[Document images with source code]
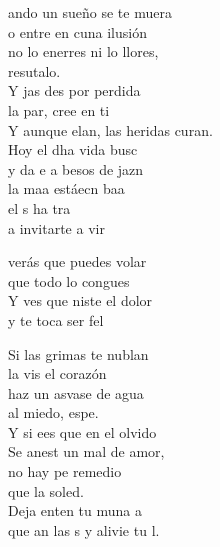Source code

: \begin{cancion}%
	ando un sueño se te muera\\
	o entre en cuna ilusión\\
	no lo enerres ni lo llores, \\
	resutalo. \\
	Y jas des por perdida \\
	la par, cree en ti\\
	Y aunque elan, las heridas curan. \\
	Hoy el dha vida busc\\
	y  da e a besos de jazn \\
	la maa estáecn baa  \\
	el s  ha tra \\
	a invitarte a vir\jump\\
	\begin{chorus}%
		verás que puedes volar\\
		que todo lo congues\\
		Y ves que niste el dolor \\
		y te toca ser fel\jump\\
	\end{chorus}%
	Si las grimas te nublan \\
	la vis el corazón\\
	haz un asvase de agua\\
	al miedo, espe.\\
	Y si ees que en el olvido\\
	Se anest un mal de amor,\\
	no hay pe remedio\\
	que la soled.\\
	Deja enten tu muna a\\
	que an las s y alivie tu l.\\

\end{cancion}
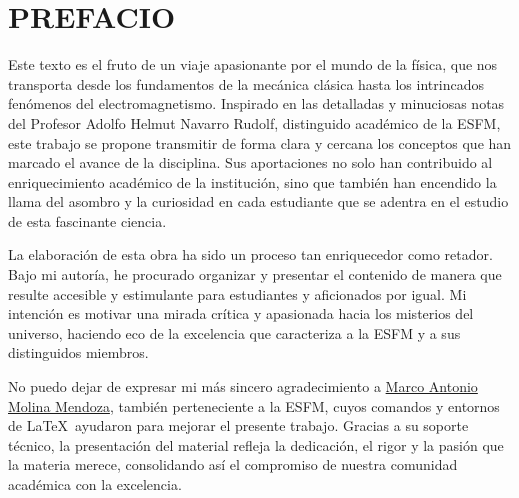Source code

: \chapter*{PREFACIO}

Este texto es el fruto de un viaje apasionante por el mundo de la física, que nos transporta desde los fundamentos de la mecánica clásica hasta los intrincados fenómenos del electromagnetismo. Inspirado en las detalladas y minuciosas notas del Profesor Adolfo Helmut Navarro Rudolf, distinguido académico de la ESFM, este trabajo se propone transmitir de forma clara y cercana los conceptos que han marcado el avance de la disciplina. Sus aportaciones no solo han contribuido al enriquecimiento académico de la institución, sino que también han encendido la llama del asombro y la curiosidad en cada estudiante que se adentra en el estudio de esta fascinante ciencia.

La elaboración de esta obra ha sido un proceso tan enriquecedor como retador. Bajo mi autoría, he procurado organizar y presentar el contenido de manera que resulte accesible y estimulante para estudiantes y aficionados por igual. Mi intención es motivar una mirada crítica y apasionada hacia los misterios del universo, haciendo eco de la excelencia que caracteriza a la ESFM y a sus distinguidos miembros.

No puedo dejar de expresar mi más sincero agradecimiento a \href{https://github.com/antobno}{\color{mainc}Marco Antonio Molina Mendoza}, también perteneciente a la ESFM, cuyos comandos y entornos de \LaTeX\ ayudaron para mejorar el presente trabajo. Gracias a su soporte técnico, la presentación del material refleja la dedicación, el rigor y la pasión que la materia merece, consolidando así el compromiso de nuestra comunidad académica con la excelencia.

...

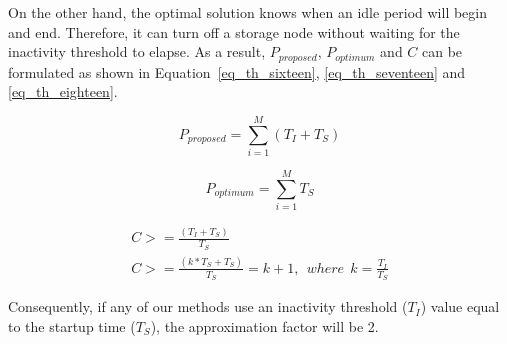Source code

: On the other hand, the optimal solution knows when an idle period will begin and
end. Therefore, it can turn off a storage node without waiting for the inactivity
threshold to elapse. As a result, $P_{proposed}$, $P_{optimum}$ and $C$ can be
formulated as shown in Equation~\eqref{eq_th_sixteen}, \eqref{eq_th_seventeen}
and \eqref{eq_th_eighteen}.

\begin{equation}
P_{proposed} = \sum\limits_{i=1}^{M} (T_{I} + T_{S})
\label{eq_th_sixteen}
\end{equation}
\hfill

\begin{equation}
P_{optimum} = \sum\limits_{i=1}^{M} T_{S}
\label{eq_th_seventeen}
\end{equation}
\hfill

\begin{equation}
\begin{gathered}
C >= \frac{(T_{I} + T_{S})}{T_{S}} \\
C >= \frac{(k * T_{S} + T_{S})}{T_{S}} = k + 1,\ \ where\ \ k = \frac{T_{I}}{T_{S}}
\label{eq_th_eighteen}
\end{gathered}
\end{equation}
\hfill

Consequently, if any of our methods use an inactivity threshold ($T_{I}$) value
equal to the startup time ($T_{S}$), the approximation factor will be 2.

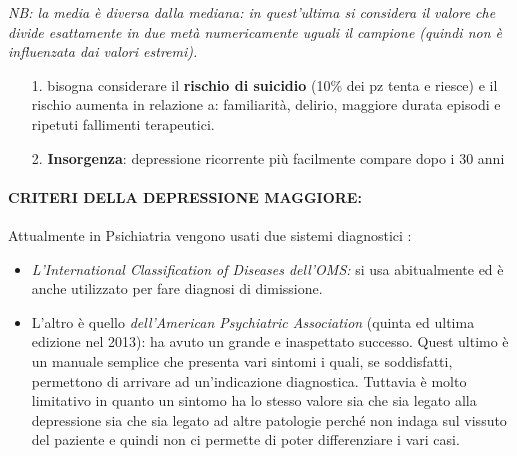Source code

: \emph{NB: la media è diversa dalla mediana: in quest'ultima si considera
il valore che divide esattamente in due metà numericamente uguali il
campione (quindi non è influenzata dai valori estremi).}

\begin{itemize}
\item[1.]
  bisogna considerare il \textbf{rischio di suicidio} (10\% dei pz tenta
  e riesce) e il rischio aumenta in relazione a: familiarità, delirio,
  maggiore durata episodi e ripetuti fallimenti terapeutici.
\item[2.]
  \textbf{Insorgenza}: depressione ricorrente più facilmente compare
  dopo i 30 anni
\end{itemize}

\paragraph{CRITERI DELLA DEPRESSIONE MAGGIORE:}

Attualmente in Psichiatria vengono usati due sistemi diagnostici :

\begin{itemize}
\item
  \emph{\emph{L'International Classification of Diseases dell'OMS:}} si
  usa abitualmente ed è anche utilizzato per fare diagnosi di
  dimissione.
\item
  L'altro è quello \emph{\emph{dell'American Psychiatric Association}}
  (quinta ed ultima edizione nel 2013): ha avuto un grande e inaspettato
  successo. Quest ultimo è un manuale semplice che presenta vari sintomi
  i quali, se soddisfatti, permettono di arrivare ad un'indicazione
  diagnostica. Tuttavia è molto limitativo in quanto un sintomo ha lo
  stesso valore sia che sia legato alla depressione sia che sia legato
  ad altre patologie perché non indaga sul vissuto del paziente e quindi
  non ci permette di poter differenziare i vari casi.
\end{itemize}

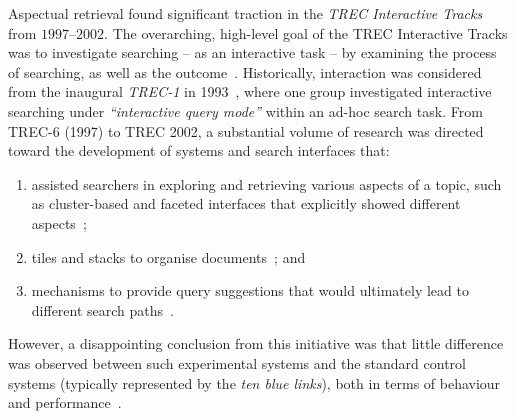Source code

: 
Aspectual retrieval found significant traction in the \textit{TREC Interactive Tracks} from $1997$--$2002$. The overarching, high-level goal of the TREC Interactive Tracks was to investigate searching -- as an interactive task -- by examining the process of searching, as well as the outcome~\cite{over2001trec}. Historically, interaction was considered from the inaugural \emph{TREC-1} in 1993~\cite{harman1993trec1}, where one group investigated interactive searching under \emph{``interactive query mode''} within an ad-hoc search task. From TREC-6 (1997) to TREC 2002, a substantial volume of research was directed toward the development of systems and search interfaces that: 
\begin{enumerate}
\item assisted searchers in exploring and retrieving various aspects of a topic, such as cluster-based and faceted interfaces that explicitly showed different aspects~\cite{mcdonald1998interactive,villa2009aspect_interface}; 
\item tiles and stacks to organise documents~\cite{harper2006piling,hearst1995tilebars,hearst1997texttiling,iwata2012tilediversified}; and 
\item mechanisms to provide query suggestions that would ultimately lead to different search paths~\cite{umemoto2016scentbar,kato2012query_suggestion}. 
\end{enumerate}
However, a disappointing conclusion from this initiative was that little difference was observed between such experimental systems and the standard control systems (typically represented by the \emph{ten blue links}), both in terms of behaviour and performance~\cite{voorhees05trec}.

---

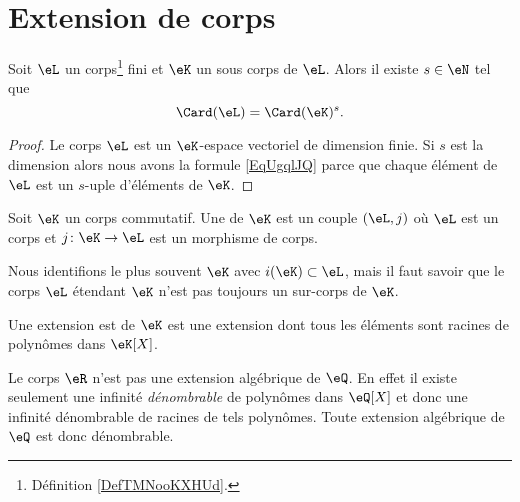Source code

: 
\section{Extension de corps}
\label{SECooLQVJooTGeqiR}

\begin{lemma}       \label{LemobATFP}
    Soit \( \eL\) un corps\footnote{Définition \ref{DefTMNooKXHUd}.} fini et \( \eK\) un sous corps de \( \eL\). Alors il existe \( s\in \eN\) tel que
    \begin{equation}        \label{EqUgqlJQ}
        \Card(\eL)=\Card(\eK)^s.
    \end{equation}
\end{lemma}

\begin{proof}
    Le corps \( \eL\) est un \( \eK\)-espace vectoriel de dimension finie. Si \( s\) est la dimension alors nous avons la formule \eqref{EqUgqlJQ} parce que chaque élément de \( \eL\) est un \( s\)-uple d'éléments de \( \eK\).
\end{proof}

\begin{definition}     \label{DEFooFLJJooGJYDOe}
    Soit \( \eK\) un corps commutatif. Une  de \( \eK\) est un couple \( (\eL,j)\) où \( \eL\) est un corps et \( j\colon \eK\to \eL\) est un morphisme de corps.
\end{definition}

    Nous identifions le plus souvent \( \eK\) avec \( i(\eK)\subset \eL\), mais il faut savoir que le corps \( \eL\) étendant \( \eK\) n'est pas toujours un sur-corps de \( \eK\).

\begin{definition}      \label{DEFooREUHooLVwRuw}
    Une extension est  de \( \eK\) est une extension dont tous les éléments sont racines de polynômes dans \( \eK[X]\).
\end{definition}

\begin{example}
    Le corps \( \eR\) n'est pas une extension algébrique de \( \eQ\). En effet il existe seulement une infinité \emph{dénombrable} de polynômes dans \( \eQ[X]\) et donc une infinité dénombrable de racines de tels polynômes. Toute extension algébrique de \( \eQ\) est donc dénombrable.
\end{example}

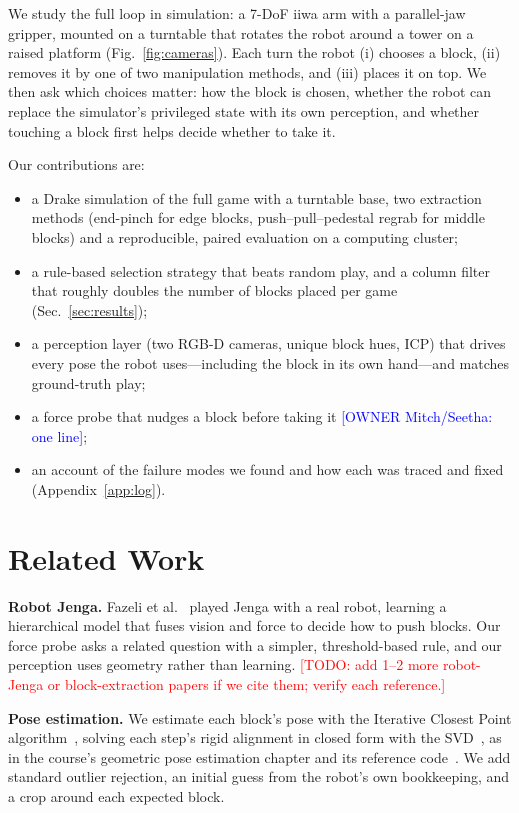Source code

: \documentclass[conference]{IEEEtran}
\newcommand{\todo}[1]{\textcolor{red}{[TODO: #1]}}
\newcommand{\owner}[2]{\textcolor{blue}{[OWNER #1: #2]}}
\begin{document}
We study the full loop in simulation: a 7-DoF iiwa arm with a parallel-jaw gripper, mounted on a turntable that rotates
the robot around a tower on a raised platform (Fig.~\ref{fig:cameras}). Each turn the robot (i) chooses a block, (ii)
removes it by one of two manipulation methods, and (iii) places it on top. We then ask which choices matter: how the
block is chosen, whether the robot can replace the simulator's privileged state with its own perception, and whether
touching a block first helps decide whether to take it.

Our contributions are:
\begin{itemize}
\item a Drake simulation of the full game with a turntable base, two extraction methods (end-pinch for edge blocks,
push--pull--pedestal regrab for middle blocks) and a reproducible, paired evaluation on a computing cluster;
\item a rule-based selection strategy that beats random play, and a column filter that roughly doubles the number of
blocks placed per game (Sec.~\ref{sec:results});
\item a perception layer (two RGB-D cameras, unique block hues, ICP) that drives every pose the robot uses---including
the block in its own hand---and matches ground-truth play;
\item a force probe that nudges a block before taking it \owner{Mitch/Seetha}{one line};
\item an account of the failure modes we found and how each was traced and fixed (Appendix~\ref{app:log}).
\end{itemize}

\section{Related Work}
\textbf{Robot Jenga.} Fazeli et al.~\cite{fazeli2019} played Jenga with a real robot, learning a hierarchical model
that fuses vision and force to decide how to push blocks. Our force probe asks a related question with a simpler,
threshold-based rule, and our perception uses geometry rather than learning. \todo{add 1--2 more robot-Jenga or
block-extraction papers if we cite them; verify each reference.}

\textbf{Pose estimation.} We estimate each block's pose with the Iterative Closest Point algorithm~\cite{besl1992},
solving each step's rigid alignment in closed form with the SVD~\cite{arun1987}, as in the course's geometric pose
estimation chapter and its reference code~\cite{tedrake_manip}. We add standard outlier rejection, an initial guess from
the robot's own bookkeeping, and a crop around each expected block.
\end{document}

- ABOUT THIS EXERCISE
Exact copy, no pictures. Write out the lines in the entries above, starting with the line with "Soit \( \eL\)" and going on through the line with "the robot around", keeping both.

- RESPONSE TO THIS EXERCISE
    Soit \( \eL\) un corps\footnote{Définition \ref{DefTMNooKXHUd}.} fini et \( \eK\) un sous corps de \( \eL\). Alors il existe \( s\in \eN\) tel que
    \begin{equation}        \label{EqUgqlJQ}
        \Card(\eL)=\Card(\eK)^s.
    \end{equation}
\end{lemma}

\begin{proof}
    Le corps \( \eL\) est un \( \eK\)-espace vectoriel de dimension finie. Si \( s\) est la dimension alors nous avons la formule \eqref{EqUgqlJQ} parce que chaque élément de \( \eL\) est un \( s\)-uple d'éléments de \( \eK\).
\end{proof}

\begin{definition}     \label{DEFooFLJJooGJYDOe}
    Soit \( \eK\) un corps commutatif. Une  de \( \eK\) est un couple \( (\eL,j)\) où \( \eL\) est un corps et \( j\colon \eK\to \eL\) est un morphisme de corps.
\end{definition}

    Nous identifions le plus souvent \( \eK\) avec \( i(\eK)\subset \eL\), mais il faut savoir que le corps \( \eL\) étendant \( \eK\) n'est pas toujours un sur-corps de \( \eK\).

\begin{definition}      \label{DEFooREUHooLVwRuw}
    Une extension est  de \( \eK\) est une extension dont tous les éléments sont racines de polynômes dans \( \eK[X]\).
\end{definition}

\begin{example}
    Le corps \( \eR\) n'est pas une extension algébrique de \( \eQ\). En effet il existe seulement une infinité \emph{dénombrable} de polynômes dans \( \eQ[X]\) et donc une infinité dénombrable de racines de tels polynômes. Toute extension algébrique de \( \eQ\) est donc dénombrable.
\end{example}

Source code

: \documentclass[conference]{IEEEtran}
\newcommand{\todo}[1]{\textcolor{red}{[TODO: #1]}}
\newcommand{\owner}[2]{\textcolor{blue}{[OWNER #1: #2]}}
\begin{document}
We study the full loop in simulation: a 7-DoF iiwa arm with a parallel-jaw gripper, mounted on a turntable that rotates
the robot around a tower on a raised platform (Fig.~\ref{fig:cameras}). Each turn the robot (i) chooses a block, (ii)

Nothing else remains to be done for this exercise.